*What you have to do*. Write out, without any change, the lines in the material below that run from the line with "- Potential monetization opportunities" through the line with "## 🔥 **You're Ready to Launch!**", both included.

▬▬▬▬▬▬▬▬▬▬

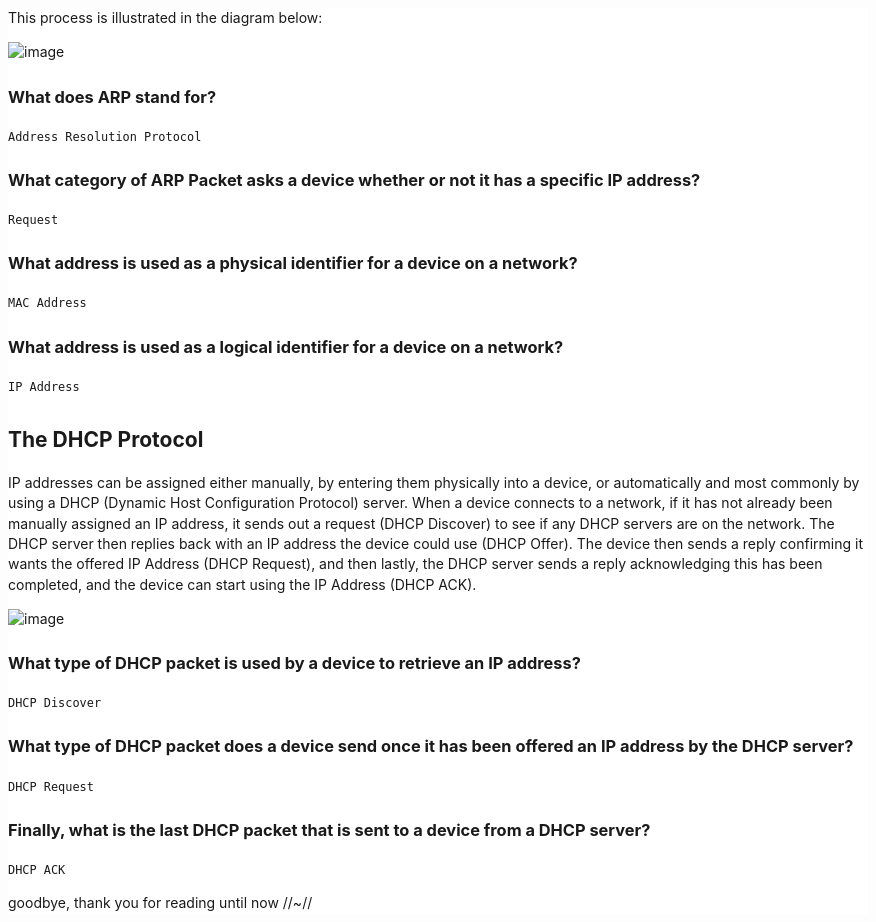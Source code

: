 This process is illustrated in the diagram below:

![image](https://github.com/zs0b/zs0b.github.io/assets/118095276/f4efc4d7-7dcb-4ee2-90ee-bf4687f1884a)

### What does ARP stand for?

`Address Resolution Protocol`

### What category of ARP Packet asks a device whether or not it has a specific IP address?

`Request`

### What address is used as a physical identifier for a device on a network?

`MAC Address`

### What address is used as a logical identifier for a device on a network?

`IP Address`

## The DHCP Protocol

IP addresses can be assigned either manually, by entering them physically into a device, or automatically and most commonly by using a DHCP (Dynamic Host Configuration Protocol) server. When a device connects to a network, if it has not already been manually assigned an IP address, it sends out a request (DHCP Discover) to see if any DHCP servers are on the network. The DHCP server then replies back with an IP address the device could use (DHCP Offer). The device then sends a reply confirming it wants the offered IP Address (DHCP Request), and then lastly, the DHCP server sends a reply acknowledging this has been completed, and the device can start using the IP Address (DHCP ACK).

![image](https://github.com/zs0b/zs0b.github.io/assets/118095276/c2d045a6-c54a-43e4-87c4-9b9b92c16126)

### What type of DHCP packet is used by a device to retrieve an IP address?

`DHCP Discover`

### What type of DHCP packet does a device send once it has been offered an IP address by the DHCP server?

`DHCP Request`

### Finally, what is the last DHCP packet that is sent to a device from a DHCP server?

`DHCP ACK`

goodbye, thank you for reading until now //~//












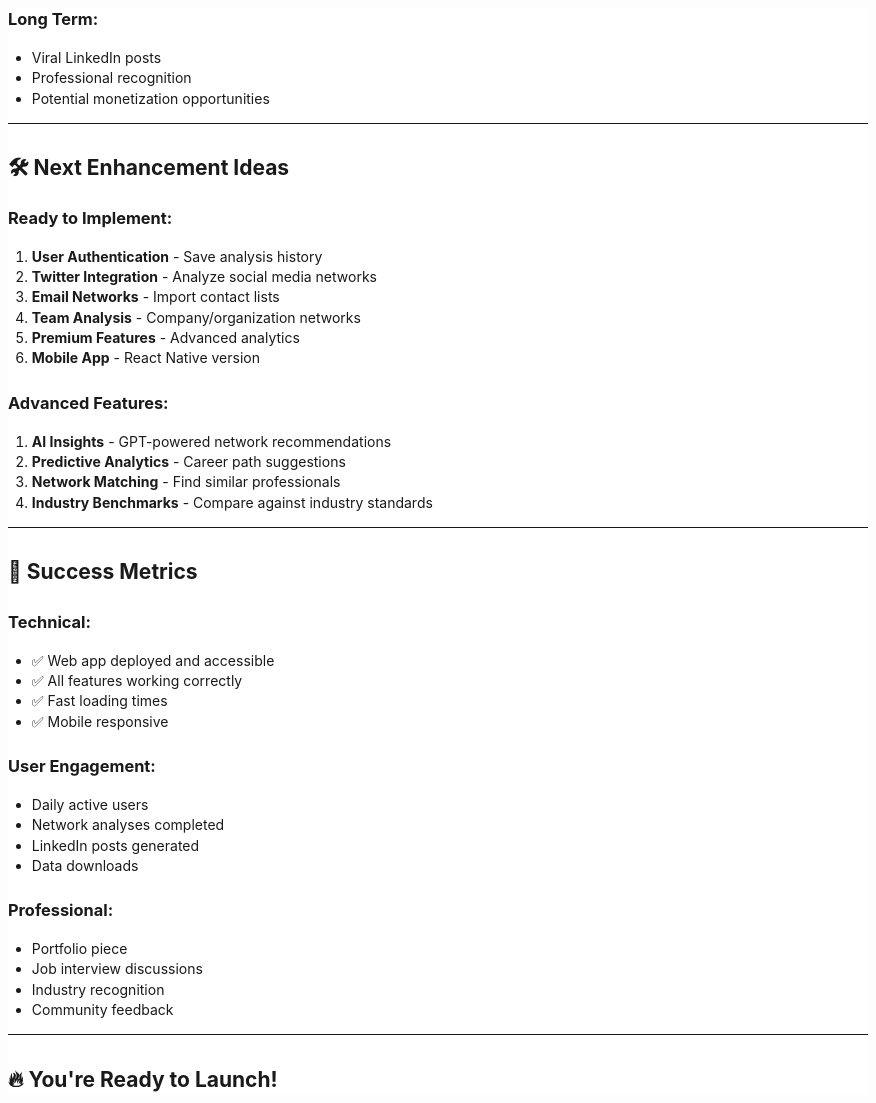 ### **Long Term:**
- Viral LinkedIn posts
- Professional recognition
- Potential monetization opportunities

---

## 🛠️ **Next Enhancement Ideas**

### **Ready to Implement:**
1. **User Authentication** - Save analysis history
2. **Twitter Integration** - Analyze social media networks
3. **Email Networks** - Import contact lists
4. **Team Analysis** - Company/organization networks
5. **Premium Features** - Advanced analytics
6. **Mobile App** - React Native version

### **Advanced Features:**
1. **AI Insights** - GPT-powered network recommendations
2. **Predictive Analytics** - Career path suggestions
3. **Network Matching** - Find similar professionals
4. **Industry Benchmarks** - Compare against industry standards

---

## 🎯 **Success Metrics**

### **Technical:**
- ✅ Web app deployed and accessible
- ✅ All features working correctly
- ✅ Fast loading times
- ✅ Mobile responsive

### **User Engagement:**
- Daily active users
- Network analyses completed
- LinkedIn posts generated
- Data downloads

### **Professional:**
- Portfolio piece
- Job interview discussions
- Industry recognition
- Community feedback

---

## 🔥 **You're Ready to Launch!**
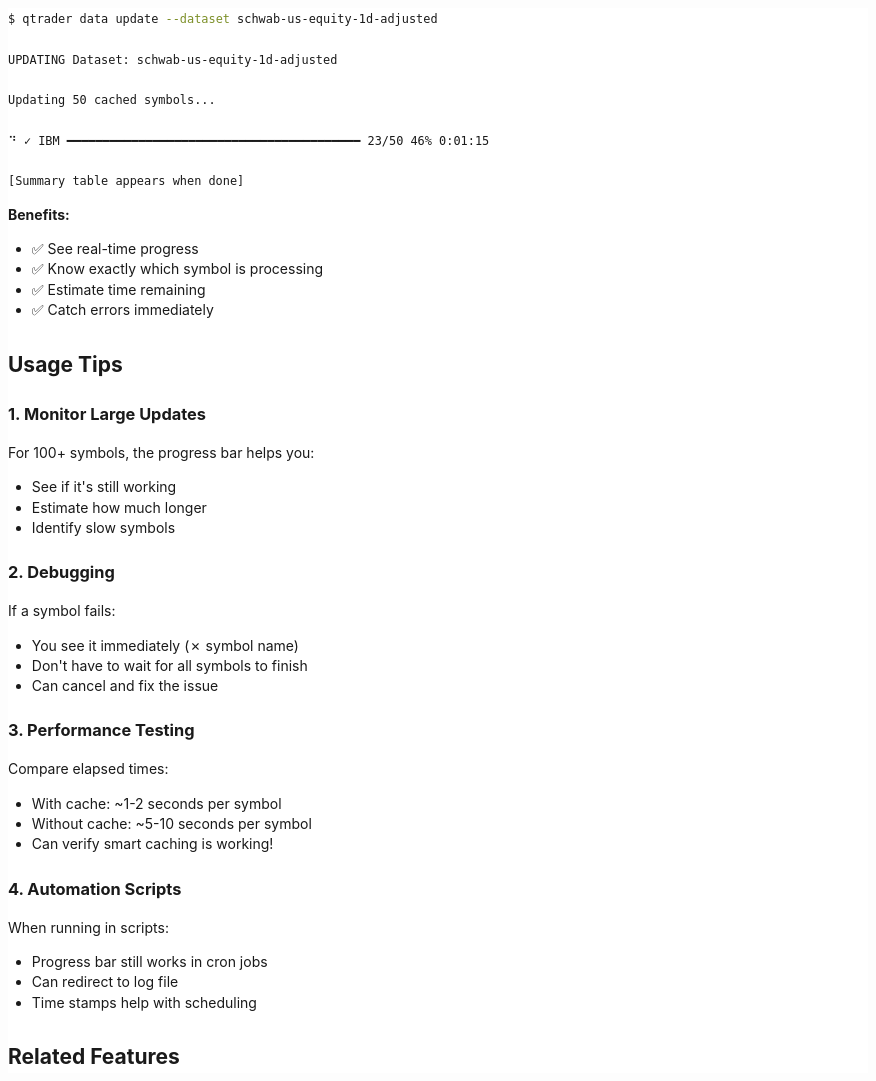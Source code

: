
 ```bash
$ qtrader data update --dataset schwab-us-equity-1d-adjusted

UPDATING Dataset: schwab-us-equity-1d-adjusted

Updating 50 cached symbols...

⠙ ✓ IBM ━━━━━━━━━━━━━━━━━━━━━━━━━━━━━━━━━━━━━━━━━ 23/50 46% 0:01:15

[Summary table appears when done]
```

**Benefits:**

- ✅ See real-time progress
- ✅ Know exactly which symbol is processing
- ✅ Estimate time remaining
- ✅ Catch errors immediately

## Usage Tips

### 1. Monitor Large Updates

For 100+ symbols, the progress bar helps you:

- See if it's still working
- Estimate how much longer
- Identify slow symbols

### 2. Debugging

If a symbol fails:

- You see it immediately (✗ symbol name)
- Don't have to wait for all symbols to finish
- Can cancel and fix the issue

### 3. Performance Testing

Compare elapsed times:

- With cache: ~1-2 seconds per symbol
- Without cache: ~5-10 seconds per symbol
- Can verify smart caching is working!

### 4. Automation Scripts

When running in scripts:

- Progress bar still works in cron jobs
- Can redirect to log file
- Time stamps help with scheduling

## Related Features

▬▬▬▬▬▬▬▬▬▬

*Written response*.
- Potential monetization opportunities

---

## 🛠️ **Next Enhancement Ideas**

### **Ready to Implement:**
1. **User Authentication** - Save analysis history
2. **Twitter Integration** - Analyze social media networks
3. **Email Networks** - Import contact lists
4. **Team Analysis** - Company/organization networks
5. **Premium Features** - Advanced analytics
6. **Mobile App** - React Native version

### **Advanced Features:**
1. **AI Insights** - GPT-powered network recommendations
2. **Predictive Analytics** - Career path suggestions
3. **Network Matching** - Find similar professionals
4. **Industry Benchmarks** - Compare against industry standards

---

## 🎯 **Success Metrics**

### **Technical:**
- ✅ Web app deployed and accessible
- ✅ All features working correctly
- ✅ Fast loading times
- ✅ Mobile responsive

### **User Engagement:**
- Daily active users
- Network analyses completed
- LinkedIn posts generated
- Data downloads

### **Professional:**
- Portfolio piece
- Job interview discussions
- Industry recognition
- Community feedback

---

## 🔥 **You're Ready to Launch!**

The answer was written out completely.